The Due essercizi were composed in June 1989 at the request of their dedicatee, the harpsichordist Genoveva Gálvez, of whom I was a disciple for four years at the Royal Conservatory of Music in Madrid, and to whom I owe much of my interest in the harpsichord repertoire, both ancient and contemporary, the result of which is a concert for harpsichord and chamber orchestra, entitled Variations and variances on themes by Boccherini, from 1988, these Due essercizi, from 1989, and the harpsichord sonata entitled L'art d'être touché par le clavecin, from the year 2000.
Everything in the Due essercizi freely recreates environments and procedures related to the golden age of the harpsichord: from its title, in which the reference to Domenico Scarlatti is evident, to the character of each of the two short movements that it consists of. The first, entitled "Præludium", is based on the controlled randomness that -nihil novum sub sole - is already found in Louis Couperin's "free" Preludes: the notes are carefully written, but not rhythmically organized, so it depends exclusively of the interpreter its definitive distribution in periods and phrases that can vary from one interpretation to another.

One of Louis Couperin's Free Preludes (1626-1661)

First page of the Præludium of the Due essercizi

The second movement, entitled "Sonata", is structured in the bipartite form characteristic of the famous Scarlatti sonatas (repetitions of each section included), as well as reflecting some of the typical technical procedures (hand crossings, big jumps and keyboard changes) that make them the culminating point of harpsichord literature of all time.

First page of the Sonata of the Due essercizi

The Due essercizi were premiered on February 2, 1991 at the Villa de Madrid Cultural Center by Genoveva Gálvez, and have been recorded and published twice: the first recording, by María Teresa Chenlo, was included in 2008 in the CD "José Luis Turina.
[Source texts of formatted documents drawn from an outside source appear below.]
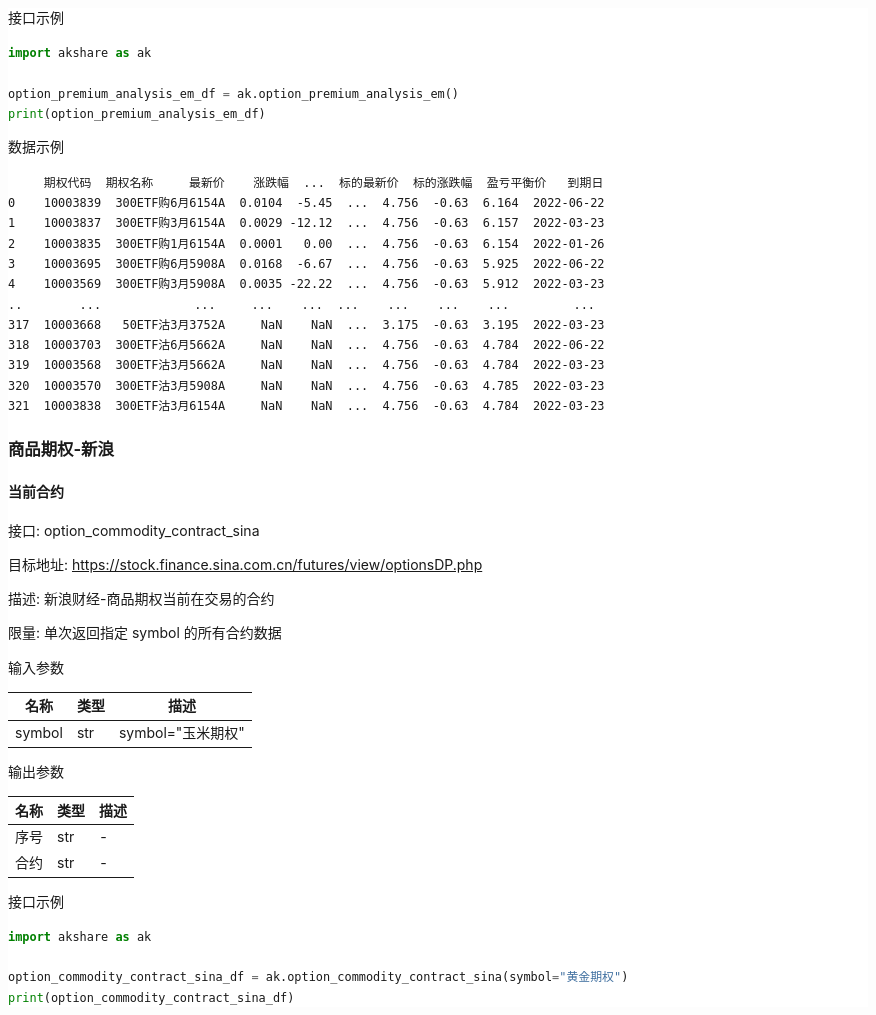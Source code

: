接口示例

```python
import akshare as ak

option_premium_analysis_em_df = ak.option_premium_analysis_em()
print(option_premium_analysis_em_df)
```

数据示例

```
     期权代码  期权名称     最新价    涨跌幅  ...  标的最新价  标的涨跌幅  盈亏平衡价   到期日
0    10003839  300ETF购6月6154A  0.0104  -5.45  ...  4.756  -0.63  6.164  2022-06-22
1    10003837  300ETF购3月6154A  0.0029 -12.12  ...  4.756  -0.63  6.157  2022-03-23
2    10003835  300ETF购1月6154A  0.0001   0.00  ...  4.756  -0.63  6.154  2022-01-26
3    10003695  300ETF购6月5908A  0.0168  -6.67  ...  4.756  -0.63  5.925  2022-06-22
4    10003569  300ETF购3月5908A  0.0035 -22.22  ...  4.756  -0.63  5.912  2022-03-23
..        ...             ...     ...    ...  ...    ...    ...    ...         ...
317  10003668   50ETF沽3月3752A     NaN    NaN  ...  3.175  -0.63  3.195  2022-03-23
318  10003703  300ETF沽6月5662A     NaN    NaN  ...  4.756  -0.63  4.784  2022-06-22
319  10003568  300ETF沽3月5662A     NaN    NaN  ...  4.756  -0.63  4.784  2022-03-23
320  10003570  300ETF沽3月5908A     NaN    NaN  ...  4.756  -0.63  4.785  2022-03-23
321  10003838  300ETF沽3月6154A     NaN    NaN  ...  4.756  -0.63  4.784  2022-03-23
```

### 商品期权-新浪

#### 当前合约

接口: option_commodity_contract_sina

目标地址: https://stock.finance.sina.com.cn/futures/view/optionsDP.php

描述: 新浪财经-商品期权当前在交易的合约

限量: 单次返回指定 symbol 的所有合约数据

输入参数

| 名称     | 类型  | 描述            |
|--------|-----|---------------|
| symbol | str | symbol="玉米期权" |

输出参数

| 名称  | 类型  | 描述  |
|-----|-----|-----|
| 序号  | str | -   |
| 合约  | str | -   |

接口示例

```python
import akshare as ak

option_commodity_contract_sina_df = ak.option_commodity_contract_sina(symbol="黄金期权")
print(option_commodity_contract_sina_df)
```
A portrait", with which the BBVA Foundation's "Spanish and Latin American Composers of Current Music" collection was inaugurated; the second was performed by Silvia Márquez, and was part of the CD "Herbania (20th. century Spanish music for harpsichord) ", published by the IBS Classical label in 2019.



Cover of the CD José Luis Turina. A portrait (2008)

Cover of the CD Herbania (20th. century spanish music
for harpsichord)
(2019)


Recording


Recording: Silvia Márquez

I. Præludium (fragment)

II. Sonata (fragment)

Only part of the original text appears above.